- DESCRIPTION OF THE TASK:
Below are lines of data, and only some are wanted. Please repeat exactly those from the line that has "в котором прописываются" through the line that has "каких-то крайних случаев.".

START PROVIDED DATA

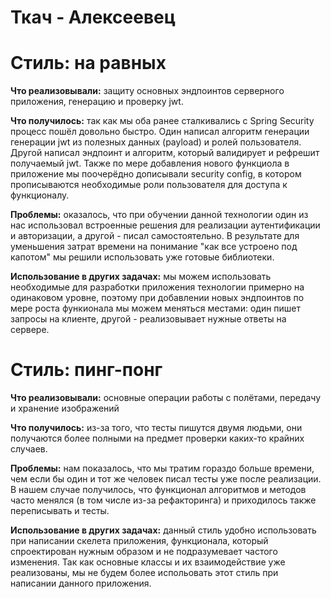 # Ткач - Алексеевец

# Стиль: на равных

**Что реализовывали:** защиту основных эндпоинтов серверного приложения, генерацию и проверку jwt.

**Что получилось:** так как мы оба ранее сталкивались с Spring Security процесс пошёл довольно быстро. Один написал алгоритм генерации генерации jwt из полезных данных (payload) и ролей пользователя. 
Другой написал эндпоинт и алгоритм, который валидирует и рефрешит получаемый jwt. Также по мере добавления нового функциола в приложение мы поочерёдно дописывали security config, 
в котором прописываются необходимые роли пользователя для доступа к функционалу.

**Проблемы:** оказалось, что при обучении данной технологии один из нас использовал встроенные решения для реализации аутентификации и авторизации, а другой - писал самостоятельно. В результате для уменьшения затрат времени на понимание
"как все устроено под капотом" мы решили использовать уже готовые библиотеки.

**Использование в других задачах:** мы можем использовать необходимые для разработки приложения технологии примерно на одинаковом уровне, поэтому при добавлении новых эндпоинтов по мере роста функионала мы можем меняться местами:
один пишет запросы на клиенте, другой - реализовывает нужные ответы на сервере.

# Стиль: пинг-понг

**Что реализовывали:** основные операции работы с полётами, передачу и хранение изображений

**Что получилось:** из-за того, что тесты пишутся двумя людьми, они получаются более полными на предмет проверки каких-то крайних случаев.

**Проблемы:** нам показалось, что мы тратим гораздо больше времени, чем если бы один и тот же человек писал тесты уже после реализации. В нашем случае получилось, что функционал алгоритмов и методов часто менялся (в том числе из-за рефакторинга) и
приходилось также переписывать и тесты.

**Использование в других задачах:** данный стиль удобно использовать при написании скелета приложения, функционала, который спроектирован нужным образом и не подразумевает частого изменения. Так как основные классы и их взаимодействие уже
реализованы, мы не будем более испольовать этот стиль при написании данного приложения.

END PROVIDED DATA

- SOLUTION FOR THIS PROBLEM:
в котором прописываются необходимые роли пользователя для доступа к функционалу.

**Проблемы:** оказалось, что при обучении данной технологии один из нас использовал встроенные решения для реализации аутентификации и авторизации, а другой - писал самостоятельно. В результате для уменьшения затрат времени на понимание
"как все устроено под капотом" мы решили использовать уже готовые библиотеки.

**Использование в других задачах:** мы можем использовать необходимые для разработки приложения технологии примерно на одинаковом уровне, поэтому при добавлении новых эндпоинтов по мере роста функионала мы можем меняться местами:
один пишет запросы на клиенте, другой - реализовывает нужные ответы на сервере.

# Стиль: пинг-понг

**Что реализовывали:** основные операции работы с полётами, передачу и хранение изображений

**Что получилось:** из-за того, что тесты пишутся двумя людьми, они получаются более полными на предмет проверки каких-то крайних случаев.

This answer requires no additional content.